First launched in 2009, the Dictionary of Irish Biography (DIB) has moved to an ‘open access’ model making its entire corpus of nearly 11,000 biographical entries freely available to all users for the first time at www.dib.ie.

Officially launched on 17 March by Taoiseach Micheál Martin, Mary Canning, president of the Royal Irish Academy, and Kate O’Malley, interim managing editor of the DIB, the DIB is now a fully accessible national, and indeed international, resource that the general public can enjoy alongside students of history at all levels.

Watch the launch video:

Features of the new website include:

  • A simple and accessible user interface, with options to browse by entry or contributor, or to search by keyword or using a more granular faceted search.
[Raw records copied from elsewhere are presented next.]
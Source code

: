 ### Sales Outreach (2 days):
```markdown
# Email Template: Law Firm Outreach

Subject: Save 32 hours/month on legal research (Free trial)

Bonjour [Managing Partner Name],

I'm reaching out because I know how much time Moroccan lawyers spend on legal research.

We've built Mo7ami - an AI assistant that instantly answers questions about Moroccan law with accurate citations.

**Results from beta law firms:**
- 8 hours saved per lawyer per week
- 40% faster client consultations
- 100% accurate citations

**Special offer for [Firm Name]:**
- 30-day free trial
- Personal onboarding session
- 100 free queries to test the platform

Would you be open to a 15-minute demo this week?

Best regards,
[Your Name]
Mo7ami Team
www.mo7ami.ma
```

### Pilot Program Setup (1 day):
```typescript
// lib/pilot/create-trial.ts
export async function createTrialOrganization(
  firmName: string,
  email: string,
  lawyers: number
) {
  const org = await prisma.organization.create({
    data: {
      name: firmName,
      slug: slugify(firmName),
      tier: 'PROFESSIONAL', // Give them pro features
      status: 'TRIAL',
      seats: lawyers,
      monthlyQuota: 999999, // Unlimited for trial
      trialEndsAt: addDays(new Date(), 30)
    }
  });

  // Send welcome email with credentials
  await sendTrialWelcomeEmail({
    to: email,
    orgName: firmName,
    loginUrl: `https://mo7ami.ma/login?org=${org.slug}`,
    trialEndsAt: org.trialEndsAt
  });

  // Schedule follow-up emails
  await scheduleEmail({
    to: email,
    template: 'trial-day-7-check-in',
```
  • Details of all significant revisions to the DIB corpus will be provided from 2021 onward, with links available to previous iterations.
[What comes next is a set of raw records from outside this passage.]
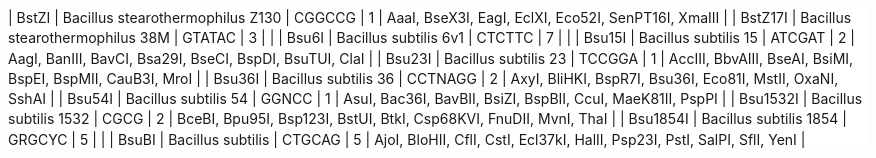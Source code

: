 | BstZI         | Bacillus stearothermophilus Z130        | CGGCCG                 |     1 | AaaI, BseX3I, EagI, EclXI, Eco52I, SenPT16I, XmaIII                                                   |
| BstZ17I       | Bacillus stearothermophilus 38M         | GTATAC                 |     3 |                                                                                                       |
| Bsu6I         | Bacillus subtilis 6v1                   | CTCTTC                 |     7 |                                                                                                       |
| Bsu15I        | Bacillus subtilis 15                    | ATCGAT                 |     2 | AagI, BanIII, BavCI, Bsa29I, BseCI, BspDI, BsuTUI, ClaI                                               |
| Bsu23I        | Bacillus subtilis 23                    | TCCGGA                 |     1 | AccIII, BbvAIII, BseAI, BsiMI, BspEI, BspMII, CauB3I, MroI                                            |
| Bsu36I        | Bacillus subtilis 36                    | CCTNAGG                |     2 | AxyI, BliHKI, BspR7I, Bsu36I, Eco81I, MstII, OxaNI, SshAI                                             |
| Bsu54I        | Bacillus subtilis 54                    | GGNCC                  |     1 | AsuI, Bac36I, BavBII, BsiZI, BspBII, CcuI, MaeK81II, PspPI                                            |
| Bsu1532I      | Bacillus subtilis 1532                  | CGCG                   |     2 | BceBI, Bpu95I, Bsp123I, BstUI, BtkI, Csp68KVI, FnuDII, MvnI, ThaI                                     |
| Bsu1854I      | Bacillus subtilis 1854                  | GRGCYC                 |     5 |                                                                                                       |
| BsuBI         | Bacillus subtilis                       | CTGCAG                 |     5 | AjoI, BloHII, CflI, CstI, Ecl37kI, HalII, Psp23I, PstI, SalPI, SflI, YenI                             |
  • A blog section featuring themed essays that bring together biographical entries from the DIB’s rich corpus. See, for example, pieces by DIB researchers on Ireland's banned authors, the Cathach, and the Aran Islands at www.dib.ie/blog.

  • Ease of sharing and reproduction: DIB entries can now be shared or used in line with Creative Commons ‘Attribution’ (CC BY 4.0) licencing. In practice this means that DIB entries can be copied or adapted and redistributed in any medium or format. The DIB simply asks that credit is given to the author of the entry and to the DIB itself, that a link is provided to the CC BY licence, and that any changes to the material are noted.

The new DIB open access platform was developed in-house by the Royal Irish Academy IT department, with funding from the Department of Foreign Affairs and Dublin City Libraries, and pro bono technical and legal support from Ronan O’Sullivan and Mark Rasdale respectively.

The DIB is immensely grateful to its publisher Cambridge University Press for its part in developing and maintaining the DIB’s digital presence from 2009 to 2021. During that time the digital DIB was available to institutions (universities, libraries) to purchase for an annual fee, and was available to Irish secondary schools through Scoilnet.

In advance of the open access launch, the DIB team reached out to as many of its 700-plus contributors as possible to invite updates to their entries, and will be implementing these, and other updates received post-launch, on an ongoing basis.